Stored records
-*-
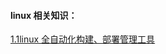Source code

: #### linux 相关知识：

[1.1linux 全自动化构建、部署管理工具](linux/11linux-quan-zi-dong-hua-gou-jian-3001-bu-shu-guan-li-gong-ju.md)

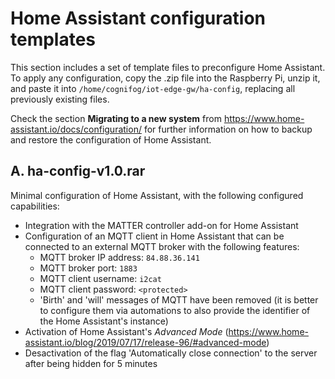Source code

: # Home Assistant configuration templates
This section includes a set of template files to preconfigure Home Assistant. 
To apply any configuration, copy the .zip file into the Raspberry Pi, unzip it, and paste it into `/home/cognifog/iot-edge-gw/ha-config`, replacing all previously existing files.

Check the section **Migrating to a new system** from https://www.home-assistant.io/docs/configuration/ for further information on how to backup and restore the configuration of Home Assistant.

## A. ha-config-v1.0.rar
Minimal configuration of Home Assistant, with the following configured capabilities:
- Integration with the MATTER controller add-on for Home Assistant
- Configuration of an MQTT client in Home Assistant that can be connected to an external MQTT broker with the following features:
  - MQTT broker IP address: `84.88.36.141`
  - MQTT broker port: `1883`
  - MQTT client username: `i2cat`
  - MQTT client password: `<protected>`
  - 'Birth' and 'will' messages of MQTT have been removed (it is better to configure them via automations to also provide the identifier of the Home Assistant's instance)
- Activation of Home Assistant's *Advanced Mode* (https://www.home-assistant.io/blog/2019/07/17/release-96/#advanced-mode)
- Desactivation of the flag 'Automatically close connection' to the server after being hidden for 5 minutes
-*-
TASK STATEMENT
Without the pictures, restate each entry exactly.

COMPLETED TASK
Source code

: #### linux 相关知识：

[1.1linux 全自动化构建、部署管理工具](linux/11linux-quan-zi-dong-hua-gou-jian-3001-bu-shu-guan-li-gong-ju.md)

Source code

: # Home Assistant configuration templates
This section includes a set of template files to preconfigure Home Assistant. 
To apply any configuration, copy the .zip file into the Raspberry Pi, unzip it, and paste it into `/home/cognifog/iot-edge-gw/ha-config`, replacing all previously existing files.

Check the section **Migrating to a new system** from https://www.home-assistant.io/docs/configuration/ for further information on how to backup and restore the configuration of Home Assistant.

## A. ha-config-v1.0.rar
Minimal configuration of Home Assistant, with the following configured capabilities:
- Integration with the MATTER controller add-on for Home Assistant
- Configuration of an MQTT client in Home Assistant that can be connected to an external MQTT broker with the following features:
  - MQTT broker IP address: `84.88.36.141`
  - MQTT broker port: `1883`
  - MQTT client username: `i2cat`
  - MQTT client password: `<protected>`
  - 'Birth' and 'will' messages of MQTT have been removed (it is better to configure them via automations to also provide the identifier of the Home Assistant's instance)
- Activation of Home Assistant's *Advanced Mode* (https://www.home-assistant.io/blog/2019/07/17/release-96/#advanced-mode)
- Desactivation of the flag 'Automatically close connection' to the server after being hidden for 5 minutes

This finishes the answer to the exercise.